Alles beginnt in einer Todeszelle. Bobby Mencken, schwarz, sieht seinem letzten Gang entgegen. Er soll bei einem Ladenüberfall die Verkäuferin erschossen haben, da kannte die Jury keine Gnade. Der Gefängnisarzt Franklin Royce wartet schon mit der Giftspritze, die Sache verzögert sich aber noch ein Weilchen, denn Mencken denkt nicht daran, so einfach die Kurve zu kratzen. Aber dann ist es soweit, das Gift strömt durch seine Adern, im letzten Moment flüstert der Delinquent seinem Henker ins Ohr, er habe die Tat nicht begangen. Royce fährt nach Hause, streitet sich fürchterlich mit seiner hysterischen Ehefrau, denkt an sein verpfuschtes Leben, seinen fortwährenden Alkoholmissbrauch – und entschließt sich, dem Fall Mencken auf den Grund zu gehen. Er verlässt sein Haus, reist nach Dallas, sucht und findet Colleen, die heroinsüchtige Schönheit mit dem zerstörten Gesicht, Menckens Ex-Freundin – und spätestens jetzt beginnt Royce’ Reise zur Hölle.
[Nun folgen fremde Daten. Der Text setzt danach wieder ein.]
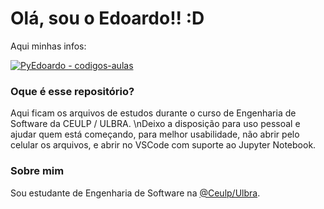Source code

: # Olá, sou o Edoardo!! :D

Aqui minhas infos:

[![PyEdoardo - codigos-aulas](https://img.shields.io/static/v1?label=PyEdoardo&message=codigos-aulas&color=lightgrey&logo=github)](https://github.com/PyEdoardo/codigos-aulas "Link deste Repositório")

### Oque é esse repositório?
Aqui ficam os arquivos de estudos durante o curso de Engenharia de Software da CEULP / ULBRA.
\nDeixo a disposição para uso pessoal e ajudar quem está começando, para melhor usabilidade, não abrir pelo celular os arquivos, e abrir no VSCode com suporte ao Jupyter Notebook.

### Sobre mim
Sou estudante de Engenharia de Software na [@Ceulp/Ulbra](https://www.ulbra-to.com/).

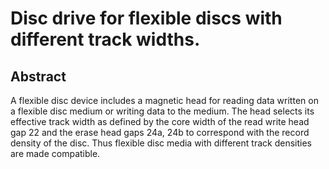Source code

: # Disc drive for flexible discs with different track widths.

## Abstract
A flexible disc device includes a magnetic head for reading data written on a flexible disc medium or writing data to the medium. The head selects its effective track width as defined by the core width of the read write head gap 22 and the erase head gaps 24a, 24b to correspond with the record density of the disc. Thus flexible disc media with different track densities are made compatible.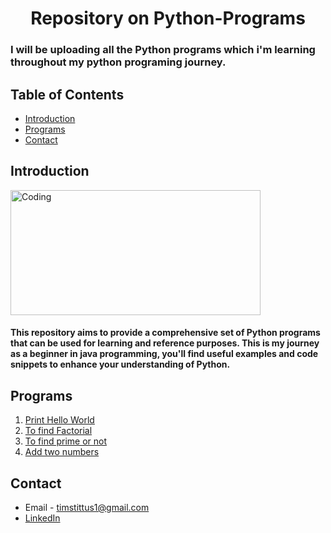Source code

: <h1 align="center">Repository on Python-Programs</h1>
<h3>I will be uploading all the Python programs which i'm learning throughout my python programing journey.</h3>
    
## Table of Contents

- [Introduction](#introduction)
- [Programs](#programs)
- [Contact](#contact)

## Introduction

<img align="center" alt="Coding" width="400" height="200" src="https://imgs.search.brave.com/t2j9Porh4LIPd5QVbjs3GKSMiwyCulBG7f3Oknsxtjc/rs:fit:860:0:0/g:ce/aHR0cHM6Ly9sb2dv/cy13b3JsZC5uZXQv/d3AtY29udGVudC91/cGxvYWRzLzIwMjEv/MTAvUHl0aG9uLUxv/Z28tNzAweDM5NC5w/bmc">

<h4>This repository aims to provide a comprehensive set of Python programs that can be used for learning and reference purposes. This is my journey as a beginner in java programming, you'll find useful examples and code snippets to enhance your understanding of Python.</h4>

## Programs

1. [Print Hello World](HelloWorld.py)
2. [To find Factorial](factorial.py)
3. [To find prime or not]()
4. [Add two numbers]()

## Contact

- Email - timstittus1@gmail.com
- [LinkedIn](https://www.linkedin.com/in/tims-tittus/)
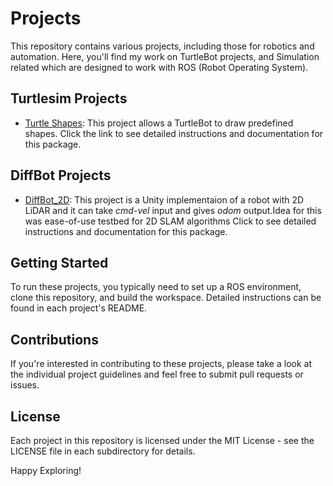 # Projects

This repository contains various projects, including those for robotics and automation. Here, you'll find my work on TurtleBot projects, and Simulation related which are designed to work with ROS (Robot Operating System).

## Turtlesim Projects

- [Turtle Shapes](TurtleSim_Projects/turtle_shapes/README.md): This project allows a TurtleBot to draw predefined shapes. Click the link to see detailed instructions and documentation for this package.

## DiffBot Projects

- [DiffBot_2D](DiffBot_unitysim/Diffbot_2D/README.md): This project is a Unity implementaion of a robot with 2D LiDAR and it can take _cmd-vel_ input and gives _odom_ output.Idea for this was ease-of-use testbed for 2D SLAM algorithms Click to see detailed instructions and documentation for this package.


## Getting Started

To run these projects, you typically need to set up a ROS environment, clone this repository, and build the workspace. Detailed instructions can be found in each project's README.

## Contributions

If you're interested in contributing to these projects, please take a look at the individual project guidelines and feel free to submit pull requests or issues.

## License

Each project in this repository is licensed under the MIT License - see the LICENSE file in each subdirectory for details.

Happy Exploring!

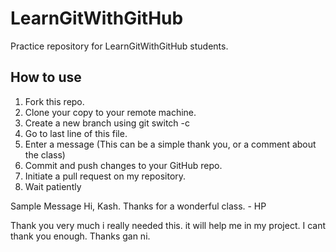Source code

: # LearnGitWithGitHub
Practice repository for LearnGitWithGitHub students.

## How to use
1. Fork this repo.
2. Clone your copy to your remote machine.
3. Create a new branch using git switch -c
4. Go to last line of this file.
5. Enter a message (This can be a simple thank you, or a comment about the class)
6. Commit and push changes to your GitHub repo.
7. Initiate a pull request on my repository.
8. Wait patiently


Sample Message
Hi, Kash. Thanks for a wonderful class. - HP


Thank you very much i really needed this. it will help me in my project. I cant thank you enough.
Thanks gan ni.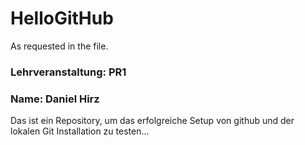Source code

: # HelloGitHub
As requested in the file.
### Lehrveranstaltung: PR1
### Name: Daniel Hirz

Das ist ein Repository, um das erfolgreiche Setup von github und der lokalen Git Installation zu testen...
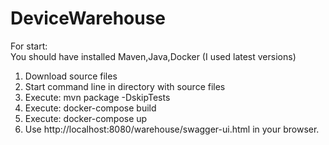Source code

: # DeviceWarehouse
For start:<br/>
You should have installed Maven,Java,Docker (I used latest versions)<br/>
1. Download source files<br/>
2. Start command line in directory with source files<br/>
3. Execute: mvn package -DskipTests<br/>
4. Execute: docker-compose build<br/>
5. Execute: docker-compose up<br/>
6. Use http://localhost:8080/warehouse/swagger-ui.html in your browser.

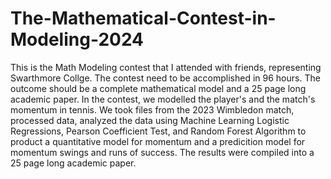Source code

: # The-Mathematical-Contest-in-Modeling-2024
This is the Math Modeling contest that I attended with friends, representing Swarthmore Collge.
The contest need to be accomplished in 96 hours. The outcome should be a complete mathematical model and a 25 page long academic paper. In the contest, we modelled the player's and the match's momentum in tennis. We took files from the 2023 Wimbledon match, processed data, analyzed the data using Machine Learning Logistic Regressions, Pearson Coefficient Test, and Random Forest Algorithm to product a quantitative model for momentum and a predicition model for momentum swings and runs of success. The results were compiled into a 25 page long academic paper.
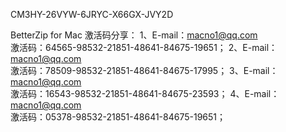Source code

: CM3HY-26VYW-6JRYC-X66GX-JVY2D


BetterZip for Mac 激活码分享： 
1、E-mail：macno1@qq.com   
激活码：64565-98532-21851-48641-84675-19651； 
2、E-mail：macno1@qq.com   
激活码：78509-98532-21851-48641-84675-17995； 
3、E-mail：macno1@qq.com   
激活码：16543-98532-21851-48641-84675-23593； 
4、E-mail：macno1@qq.com    
激活码：05378-98532-21851-48641-84675-19651；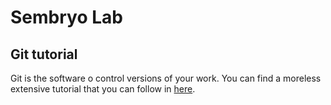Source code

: # Sembryo Lab

## Git tutorial

Git is the software o control versions of your work. You can find a moreless extensive tutorial that you can follow in [here](https://bitbucket.org/situpf/git-collaborative-and-reproducible-research/src/master/).
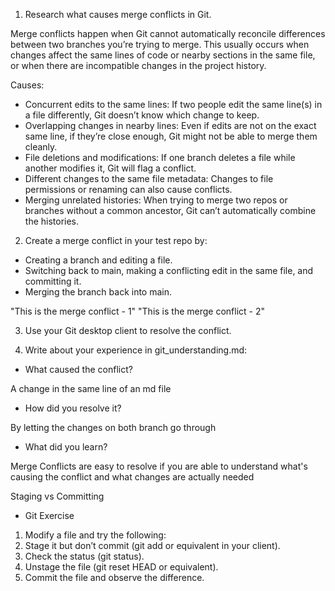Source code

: 1. Research what causes merge conflicts in Git.

Merge conflicts happen when Git cannot automatically reconcile differences between two branches you’re trying to merge. This usually occurs when changes affect the same lines of code or nearby sections in the same file, or when there are incompatible changes in the project history.

Causes:
- Concurrent edits to the same lines: If two people edit the same line(s) in a file differently, Git doesn’t know which change to keep.
- Overlapping changes in nearby lines: Even if edits are not on the exact same line, if they’re close enough, Git might not be able to merge them cleanly.
- File deletions and modifications: If one branch deletes a file while another modifies it, Git will flag a conflict.
- Different changes to the same file metadata: Changes to file permissions or renaming can also cause conflicts.
- Merging unrelated histories: When trying to merge two repos or branches without a common ancestor, Git can’t automatically combine the histories.

2. Create a merge conflict in your test repo by:
- Creating a branch and editing a file.
- Switching back to main, making a conflicting edit in the same file, and committing it.
- Merging the branch back into main.


"This is the merge conflict - 1"
"This is the merge conflict - 2"



3. Use your Git desktop client to resolve the conflict.

4. Write about your experience in git_understanding.md:
- What caused the conflict?

A change in the same line of an md file

- How did you resolve it?

By letting the changes on both branch go through

- What did you learn?

Merge Conflicts are easy to resolve if you are able to understand what's causing the conflict and what changes are actually needed








Staging vs Committing

- Git Exercise
1. Modify a file and try the following:
2. Stage it but don’t commit (git add <file> or equivalent in your client).
3. Check the status (git status).
4. Unstage the file (git reset HEAD <file> or equivalent).
5. Commit the file and observe the difference.
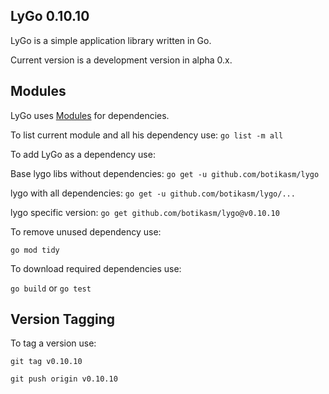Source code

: LyGo 0.10.10
-

LyGo is a simple application library written in Go.

Current version is a development version in alpha 0.x.

Modules
-

LyGo uses [Modules](https://blog.golang.org/using-go-modules) for dependencies.

To list current module and all his dependency use:
`go list -m all`

To add LyGo as a dependency use:

Base lygo libs without dependencies:
`go get -u github.com/botikasm/lygo`

lygo with all dependencies: 
`go get -u github.com/botikasm/lygo/...`

lygo specific version: 
`go get github.com/botikasm/lygo@v0.10.10`

To remove unused dependency use:

`go mod tidy`

To download required dependencies use:

`go build` or `go test`

Version Tagging
-
To tag a version use:

`git tag v0.10.10` 

`git push origin v0.10.10`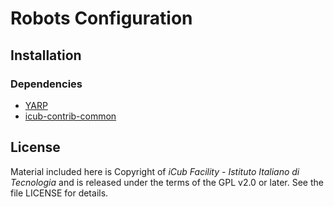 Robots Configuration
====================

## Installation

### Dependencies
- [YARP](https://github.com/robotology/yarp)
- [icub-contrib-common](https://github.com/robotology/icub-contrib-common)

## License

Material included here is Copyright of _iCub Facility - Istituto Italiano di
Tecnologia_ and is released under the terms of the GPL v2.0 or later.
See the file LICENSE for details.
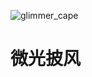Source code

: ![glimmer_cape](https://gamepedia.cursecdn.com/dota2_gamepedia/c/ce/Glimmer_Cape_icon.png?version=012a6e4c2665c5dc4cf45927c18846f4)
# 微光披风 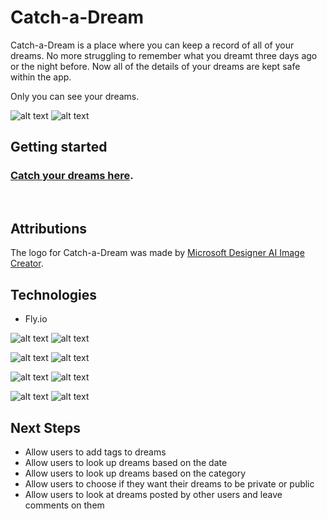# Catch-a-Dream
Catch-a-Dream is a place where you can keep a record of all of your dreams. No more struggling to remember what you dreamt three days ago or the night before. Now all of the details of your dreams are kept safe within the app. 

Only you can see your dreams.

![alt text](https://i.imgur.com/NAE5p8i.png "Screenshot of home view")
![alt text](https://i.imgur.com/HdsifJA.png "Screenshot of index view")

## Getting started
 ### [Catch your dreams here](https://catch-a-dream.fly.dev/).

&nbsp;    


## Attributions
The logo for Catch-a-Dream was made by [Microsoft Designer AI Image Creator](https://designer.microsoft.com/image-creator).   


## Technologies
+ Fly.io

![alt text](https://img.shields.io/badge/python-3670A0?style=for-the-badge&logo=python&logoColor=ffdd54 "Python icon")
![alt text](https://img.shields.io/badge/django-%23092E20.svg?style=for-the-badge&logo=django&logoColor=white "Django icon")

![alt text](https://img.shields.io/badge/CSS3-1572B6?style=for-the-badge&logo=css3&logoColor=white "CSS icon")
![alt text](https://img.shields.io/badge/HTML5-E34F26?style=for-the-badge&logo=html5&logoColor=white "HTML icon")

![alt text](https://img.shields.io/badge/docker-%230db7ed.svg?style=for-the-badge&logo=docker&logoColor=white "Docker icon")
![alt text](https://img.shields.io/badge/postgres-%23316192.svg?style=for-the-badge&logo=postgresql&logoColor=white "Postgres icon")

![alt text](https://img.shields.io/badge/GitHub-100000?style=for-the-badge&logo=github&logoColor=white "GitHub icon")
![alt text](https://img.shields.io/badge/Trello-0052CC?style=for-the-badge&logo=trello&logoColor=white "Trello icon")


## Next Steps
+ Allow users to add tags to dreams
+ Allow users to look up dreams based on the date
+ Allow users to look up dreams based on the category
+ Allow users to choose if they want their dreams to be private or public
+ Allow users to look at dreams posted by other users and leave comments on them
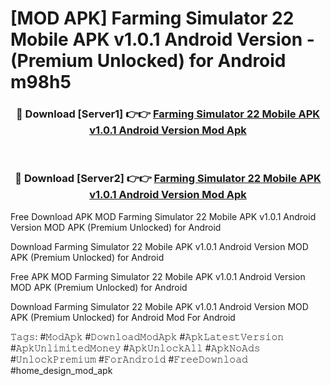 # [MOD APK] Farming Simulator 22 Mobile APK v1.0.1 Android Version - (Premium Unlocked) for Android m98h5



<div align="center">
<h3>🔴 Download [Server1] 👉👉 <a href="https://momento.my/?title=Farming_Simulator_22_Mobile_APK_v1.0.1_Android_Version">Farming Simulator 22 Mobile APK v1.0.1 Android Version Mod Apk</a></h3><br>

<h3>🔴 Download [Server2] 👉👉 <a href="https://momento.my/?title=Farming_Simulator_22_Mobile_APK_v1.0.1_Android_Version">Farming Simulator 22 Mobile APK v1.0.1 Android Version Mod Apk</a></h3>
</div>



Free Download APK MOD Farming Simulator 22 Mobile APK v1.0.1 Android Version MOD APK (Premium Unlocked) for Android

Download Farming Simulator 22 Mobile APK v1.0.1 Android Version MOD APK (Premium Unlocked) for Android

Free APK MOD Farming Simulator 22 Mobile APK v1.0.1 Android Version MOD APK (Premium Unlocked) for Android

Download Farming Simulator 22 Mobile APK v1.0.1 Android Version MOD APK (Premium Unlocked) for Android Mod For Android

𝚃𝚊𝚐𝚜: #𝙼𝚘𝚍𝙰𝚙𝚔 #𝙳𝚘𝚠𝚗𝚕𝚘𝚊𝚍𝙼𝚘𝚍𝙰𝚙𝚔 #𝙰𝚙𝚔𝙻𝚊𝚝𝚎𝚜𝚝𝚅𝚎𝚛𝚜𝚒𝚘𝚗 #𝙰𝚙𝚔𝚄𝚗𝚕𝚒𝚖𝚒𝚝𝚎𝚍𝙼𝚘𝚗𝚎𝚢 #𝙰𝚙𝚔𝚄𝚗𝚕𝚘𝚌𝚔𝙰𝚕𝚕 #𝙰𝚙𝚔𝙽𝚘𝙰𝚍𝚜 #𝚄𝚗𝚕𝚘𝚌𝚔𝙿𝚛𝚎𝚖𝚒𝚞𝚖 #𝙵𝚘𝚛𝙰𝚗𝚍𝚛𝚘𝚒𝚍 #𝙵𝚛𝚎𝚎𝙳𝚘𝚠𝚗𝚕𝚘𝚊𝚍 #home_design_mod_apk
Dabei hätten wir spätestens auf Seite 64, als Mencken endlich tot ist und Royce das Zuchthaus verlässt, das Buch zuklappen und ins Regal schieben können. Die lausigen 12 Euro 80 für die Anschaffung sind zu diesem Zeitpunkt nämlich längst drin. Das ist eben mehr als knackiges Grillen von Menschenfleisch, mehr als ein „Dokument gegen die Todesstrafe“, mehr sogar als „gute Literatur“. Wie Nisbet hier zwischen den Gehirnen der Beteiligten hin und her assoziiert, zwischen Wut und Angst, Verkniffenheit und dem letzten Aufbäumen, das markiert schon eine Klasse für sich. Aber klar, wir lesen weiter und folgen Royce auf seinem Weg zu seiner endgültigen Bestimmung.

Nisbets Helden sind notorische Grübler, die mit offenen Augen aus der geordneten Normalität ihres Alltags in die Verderbnis des Verbrechens fahren, wobei „fahren“ wörtlich zu nehmen ist (man vergleiche den biederen Banajhee Rolf in →„Dunkler Gefährte“). Auch Royce verlässt sein Leben vordergründig, um hinter das Geheimnis des möglicherweise zu Unrecht verurteilten Mencken zu kommen – was ihm auch sehr schnell gelingt, doch eigentlich tut er es, um selbst schuldig zu werden, sich selbst für die Sinnlosigkeit seiner bisherigen Existenz zu bestrafen. Er versinkt in Sex and Crime, der Untergang wird zur lustvollen Angelegenheit, eine Mischung aus Ekstase, Angst und Drogen.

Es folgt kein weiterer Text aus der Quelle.